Print version ISSN 0378-4835

Oncología (Barc.) vol.27 n.3  Mar. 2004

 

CLINICAL NOTES

 

Giant residual non-seminonatous mediastinal mass

 

 

A. Ocaña; E. Ceballos; G. Marcos; G. Martín; J. J. Cruz

Servicio de Oncología Médica. Hospital Universitario de Salamanca. Salamanca

Correspondence

 

 


SUMMARY

PURPOSE: To point out the difficult therapeutic management of mediastinal germ-cell tumors and the residual masses.
MATERIAL AND METHODS: We present a patient with a mediastinal non-seminomatous germ-cell tumor and the therapeutic management of the residual mass.
RESULTS AND CONCLUSION: Surgical resection is the therapeutic attitude with regard to a residual non-seminomatous mediastinal mass.

Key words: Mediastinal mass.

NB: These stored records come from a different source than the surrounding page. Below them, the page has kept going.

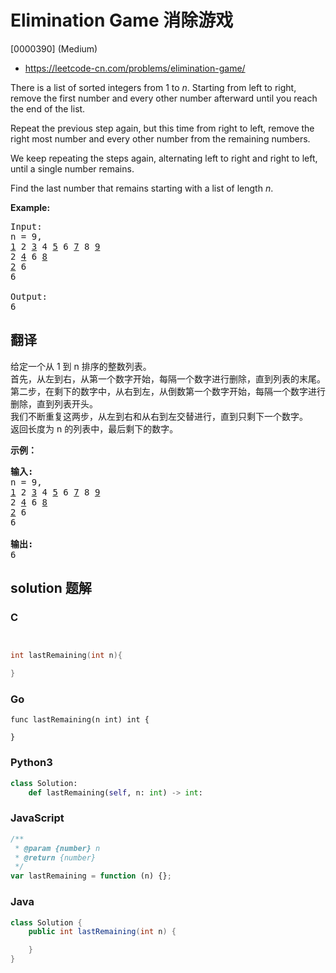 # Elimination Game 消除游戏

[0000390] (Medium)

- https://leetcode-cn.com/problems/elimination-game/

There is a list of sorted integers from 1 to _n_. Starting from left to right, remove the first number and every other number afterward until you reach the end of the list.

Repeat the previous step again, but this time from right to left, remove the right most number and every other number from the remaining numbers.

We keep repeating the steps again, alternating left to right and right to left, until a single number remains.

Find the last number that remains starting with a list of length _n_.

**Example:**

<pre>Input:
n = 9,
<u>1</u> 2 <u>3</u> 4 <u>5</u> 6 <u>7</u> 8 <u>9</u>
2 <u>4</u> 6 <u>8</u>
<u>2</u> 6
6

Output:
6
</pre>

## 翻译

给定一个从 1 到 n 排序的整数列表。  
首先，从左到右，从第一个数字开始，每隔一个数字进行删除，直到列表的末尾。  
第二步，在剩下的数字中，从右到左，从倒数第一个数字开始，每隔一个数字进行删除，直到列表开头。  
我们不断重复这两步，从左到右和从右到左交替进行，直到只剩下一个数字。  
返回长度为 n 的列表中，最后剩下的数字。

**示例：**

<pre><strong>输入:</strong>
n = 9,
<u>1</u> 2 <u>3</u> 4 <u>5</u> 6 <u>7</u> 8 <u>9</u>
2 <u>4</u> 6 <u>8</u>
<u>2</u> 6
6

<strong>输出:</strong>
6</pre>

## solution 题解

### C

```c


int lastRemaining(int n){

}


```

### Go

```golang
func lastRemaining(n int) int {

}
```

### Python3

```python
class Solution:
    def lastRemaining(self, n: int) -> int:

```

### JavaScript

```javascript
/**
 * @param {number} n
 * @return {number}
 */
var lastRemaining = function (n) {};
```

### Java

```java
class Solution {
    public int lastRemaining(int n) {

    }
}
```
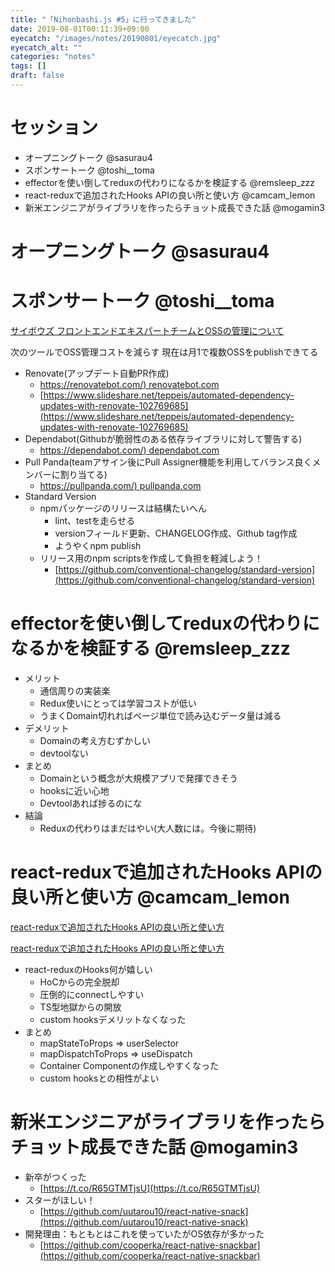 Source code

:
 ```yaml
---
title: "「Nihonbashi.js #5」に行ってきました"
date: 2019-08-01T00:11:39+09:00
eyecatch: "/images/notes/20190801/eyecatch.jpg"
eyecatch_alt: ""
categories: "notes"
tags: []
draft: false
---
```


# セッション

- オープニングトーク @sasurau4
- スポンサートーク @toshi__toma
- effectorを使い倒してreduxの代わりになるかを検証する @remsleep_zzz
- react-reduxで追加されたHooks APIの良い所と使い方 @camcam_lemon
- 新米エンジニアがライブラリを作ったらチョット成長できた話 @mogamin3

# オープニングトーク @sasurau4

# スポンサートーク @toshi__toma

[サイボウズ フロントエンドエキスパートチームとOSSの管理について](https://speakerdeck.com/10shi10ma/saihousu-hurontoentoekisuhatotimutoossfalseguan-li-nituite)

次のツールでOSS管理コストを減らす
現在は月1で複数OSSをpublishできてる

- Renovate(アップデート自動PR作成)
    - [https://renovatebot.com/) renovatebot.com](https://t.co/x5dNa1eU3w?amp=1)
    - [https://www.slideshare.net/teppeis/automated-dependency-updates-with-renovate-102769685](https://www.slideshare.net/teppeis/automated-dependency-updates-with-renovate-102769685)
- Dependabot(Githubが脆弱性のある依存ライブラリに対して警告する)
    - [https://dependabot.com/) dependabot.com](https://t.co/duVSJben9C?amp=1)
- Pull Panda(teamアサイン後にPull Assigner機能を利用してバランス良くメンバーに割り当てる)
    - [https://pullpanda.com/) pullpanda.com](https://t.co/9k15grJMIw?amp=1)
- Standard Version
    - npmパッケージのリリースは結構たいへん
        - lint、testを走らせる
        - versionフィールド更新、CHANGELOG作成、Github tag作成
        - ようやくnpm publish
    - リリース用のnpm scriptsを作成して負担を軽減しよう！
        - [https://github.com/conventional-changelog/standard-version](https://github.com/conventional-changelog/standard-version)

# effectorを使い倒してreduxの代わりになるかを検証する @remsleep_zzz

- メリット
    - 通信周りの実装楽
    - Redux使いにとっては学習コストが低い
    - うまくDomain切れればページ単位で読み込むデータ量は減る
- デメリット
    - Domainの考え方むずかしい
    - devtoolない
- まとめ
    - Domainという概念が大規模アプリで発揮できそう
    - hooksに近い心地
    - Devtoolあれば捗るのにな
- 結論
    - Reduxの代わりはまだはやい(大人数には。今後に期待)

# react-reduxで追加されたHooks APIの良い所と使い方 @camcam_lemon

[react-reduxで追加されたHooks APIの良い所と使い方](https://speakerdeck.com/lemon/react-reduxdezhui-jia-saretahooks-apifalseliang-isuo-toshi-ifang?slide=2)

[react-reduxで追加されたHooks APIの良い所と使い方](https://www.figma.com/proto/v7amwuYUjBVxTQ6F9M4xcj/react-reduxで追加されたHooks-APIの良い所と使い方?scaling=min-zoom&node-id=2%3A2&redirected=1)

- react-reduxのHooks何が嬉しい
    - HoCからの完全脱却
    - 圧倒的にconnectしやすい
    - TS型地獄からの開放
    - custom hooksデメリットなくなった
- まとめ
    - mapStateToProps ⇒ userSelector
    - mapDispatchToProps ⇒ useDispatch
    - Container Componentの作成しやすくなった
    - custom hooksとの相性がよい

# 新米エンジニアがライブラリを作ったらチョット成長できた話 @mogamin3

- 新卒がつくった
    - [https://t.co/R65GTMTjsU](https://t.co/R65GTMTjsU)
- スターがほしい！
    - [https://github.com/uutarou10/react-native-snack](https://github.com/uutarou10/react-native-snack)
- 開発理由：もともとはこれを使っていたがOS依存が多かった
    - [https://github.com/cooperka/react-native-snackbar](https://github.com/cooperka/react-native-snackbar)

Germ-cell tumor. Residual mass.


RESUMEN

PROPÓSITO: destacar el difícil manejo terapéutico de los tumores germinales mediastínicos y de las masas residuales postquimioterapia.
MATERIAL Y MÉTODOS: se presenta el caso de un paciente con un tumor germinal no seminomatoso mediastínico y el manejo terapéutico de la masa residual.
CONCLUSIONES: ante una masa residual no seminomatosa mediastínica con marcadores negativos la actitud terapéutica es la quirúrgica.

Palabras clave: Masa mediastínica. Tumor germinal. Masa residual.


 

 

Introducción 

Primary mediastinal non-seminomatous germ-cell tumors are rare neoplasms. The incidence is evaluated about half that of extra-gonadal germ cell tumors and it occur in young male adults. Their treatment is general based on protocols used for germ testicular cancer. These tumors have a poor prognosis due, in part, to their bulk and relative chemosensitivity, but also due in part to their association with non-Germ cell elements and hematologic malignancies.

Malignant nonseminomatous germ cell tumors are primary treated with chemotherapy and adjuvant surgery are reserved for patients with residual mediastinal masses after systemic therapy because of the possibility of residual viable tumor.

We report the case of a giant residual non-seminomatous mediastinal mass in a young male adult after systemic chemotherapy.

 

Case report

A 16 year- old- man came to our institution with chest pain, cough, fever and 3 kg weight loss in the last month. Physical examination was normal. A chest X-ray showed an enlarged mediastinum. A computed tomography scan showed a 14 x 27 x 22 cm mediastinum mass with desviation of mediastinum structures and did not shown any retroperitoneal mass. The PAAF of the mass was compatible with a germ cell tumor. Testicular and abdominal ecography were normal and serum markers were elevated. (AFP: 511, BHCG: 677).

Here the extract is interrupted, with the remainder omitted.